Oct 16 19:21:26: %OSPF-5-ADJCHG: Process 1, Nbr 144.45.239.11 on Vlan102 from EXSTART to EXCHANGE, Negotiation Done
Oct 16 19:21:26: %OSPF-5-ADJCHG: Process 1, Nbr 144.45.239.11 on Vlan102 from EXCHANGE to LOADING, Exchange Done
Oct 16 19:21:26: %OSPF-5-ADJCHG: Process 1, Nbr 144.45.239.11 on Vlan102 from LOADING to FULL, Loading Done

The interface T1/5 is connected to a device that advertises itself in CDP as a "LAB" switch. So it would appear, someone was messing with a "lab" switch that is participating in OSPF, and that's a set of administrative headaches that I'm really not interested in discussing here.

I'm trying to understand, why we didn't get an OSPF neighbor restoration log. Gi1/1/2 is an L3 interface:

dal-do-warehouse-sw1#show run int g1/1/2
Building configuration...

Current configuration : 181 bytes
!
interface GigabitEthernet1/1/2
description to dal-do-core-b
no switchport
ip address 144.45.239.12 255.255.255.192
ip pim sparse-mode
ip igmp version 3
auto qos trust
end

So by my reckoning, one of 2 things is happening here: We didn't REALLY lose the neighbor in question, and that log was generated due to a bug (and would explain why there's no "up" alert)

or

The neighbor relationship is being created by a method I am not understanding and there's a bug related to the lack of "up" information regarding the neighbor relationship.

I should mention that the port we connect to on the 4507 is an access port in vlan102, so at this time, there's clearly an L2 connection between the neighbors.

Current configuration : 91 bytes
!
interface TenGigabitEthernet1/1
switchport access vlan 102
switchport mode access
end

I did a bug search for "no up message OSPF, 3650, IOS-XE", etc.. but all I got was a bunch of Prime/Monitoring system bugs.
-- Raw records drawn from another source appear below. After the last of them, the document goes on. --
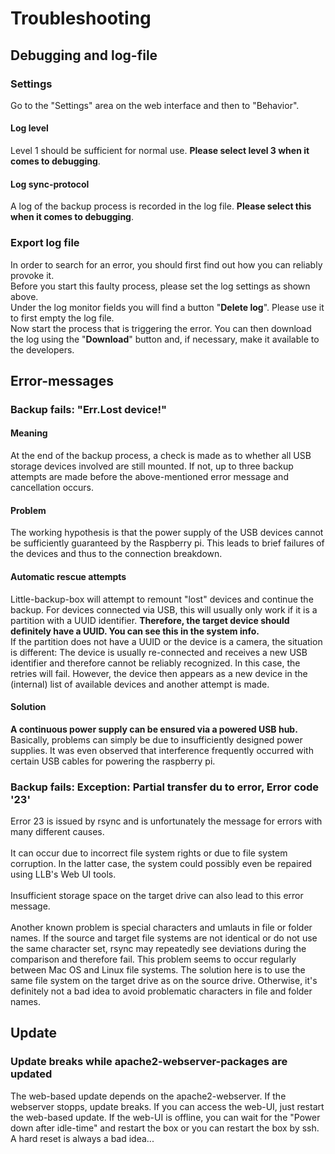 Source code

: # Troubleshooting

## Debugging and log-file
### Settings
Go to the "Settings" area on the web interface and then to "Behavior".
#### Log level
Level 1 should be sufficient for normal use. **Please select level 3 when it comes to debugging**.
#### Log sync-protocol
A log of the backup process is recorded in the log file. **Please select this when it comes to debugging**.

### Export log file
In order to search for an error, you should first find out how you can reliably provoke it.\
Before you start this faulty process, please set the log settings as shown above.\
Under the log monitor fields you will find a button "**Delete log**". Please use it to first empty the log file.\
Now start the process that is triggering the error. You can then download the log using the "**Download**" button and, if necessary, make it available to the developers.

## Error-messages
### Backup fails: "Err.Lost device!"
#### Meaning
At the end of the backup process, a check is made as to whether all USB storage devices involved are still mounted. If not, up to three backup attempts are made before the above-mentioned error message and cancellation occurs.
#### Problem
The working hypothesis is that the power supply of the USB devices cannot be sufficiently guaranteed by the Raspberry pi. This leads to brief failures of the devices and thus to the connection breakdown.
#### Automatic rescue attempts
Little-backup-box will attempt to remount "lost" devices and continue the backup. For devices connected via USB, this will usually only work if it is a partition with a UUID identifier. **Therefore, the target device should definitely have a UUID. You can see this in the system info.**\
If the partition does not have a UUID or the device is a camera, the situation is different: The device is usually re-connected and receives a new USB identifier and therefore cannot be reliably recognized. In this case, the retries will fail. However, the device then appears as a new device in the (internal) list of available devices and another attempt is made.
#### Solution
**A continuous power supply can be ensured via a powered USB hub.** Basically, problems can simply be due to insufficiently designed power supplies. It was even observed that interference frequently occurred with certain USB cables for powering the raspberry pi.
### Backup fails: Exception: Partial transfer du to error, Error code '23'
Error 23 is issued by rsync and is unfortunately the message for errors with many different causes.\
\
It can occur due to incorrect file system rights or due to file system corruption. In the latter case, the system could possibly even be repaired using LLB's Web UI tools.\
\
Insufficient storage space on the target drive can also lead to this error message.\
\
Another known problem is special characters and umlauts in file or folder names. If the source and target file systems are not identical or do not use the same character set, rsync may repeatedly see deviations during the comparison and therefore fail. This problem seems to occur regularly between Mac OS and Linux file systems. The solution here is to use the same file system on the target drive as on the source drive. Otherwise, it's definitely not a bad idea to avoid problematic characters in file and folder names.

## Update
### Update breaks while apache2-webserver-packages are updated
The web-based update depends on the apache2-webserver. If the webserver stopps, update breaks. If you can access the web-UI, just restart the web-based update.
If the web-UI is offline, you can wait for the "Power down after idle-time" and restart the box or you can restart the box by ssh.
A hard reset is always a bad idea...
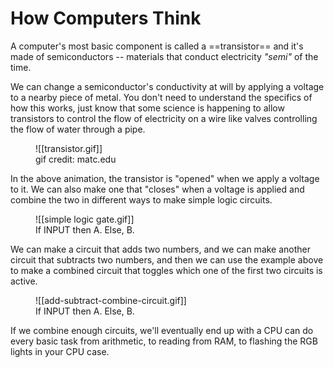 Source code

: # How Computers Think

A computer's most basic component is called a ==transistor== and it's made of semiconductors -- materials that conduct electricity *"semi"* of the time.

We can change a semiconductor's conductivity at will by applying a voltage to a nearby piece of metal. You don't need to understand the specifics of how this works, just know that some science is happening to allow transistors to control the flow of electricity on a wire like valves controlling the flow of water through a pipe.

<figure markdown>
![[transistor.gif]]
<figcaption>gif credit: matc.edu</figcaption>
</figure>

In the above animation, the transistor is "opened" when we apply a voltage to it. We can also make one that "closes" when a voltage is applied and combine the two in different ways to make simple logic circuits.

<figure markdown>
![[simple logic gate.gif]]
<figcaption>If INPUT then A. Else, B.</figcaption>
</figure>

We can make a circuit that adds two numbers, and we can make another circuit that subtracts two numbers, and then we can use the example above to make a combined circuit that toggles which one of the first two circuits is active. 

<figure markdown>
![[add-subtract-combine-circuit.gif]]
<figcaption>If INPUT then A. Else, B.</figcaption>
</figure>

If we combine enough circuits, we'll eventually end up with a CPU can do every basic task from arithmetic, to reading from RAM, to flashing the RGB lights in your CPU case.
Can anyone tell me if I'm misinterpreting information here? Why wouldn't we have received a neighbor up message in this case?

Peter Paluch · ‎10-16-2015

Hi Trey and Reza,

Please allow me to join.

By default, logging messages about OSPF adjacency state changes are generated only when either the adjacency enters the FULL state, or when it is entirely lost (the DOWN state). Intermediate states and transitions between them (Init, Attempt, 2Way, ExStart, Exchange, Loading) are not logged.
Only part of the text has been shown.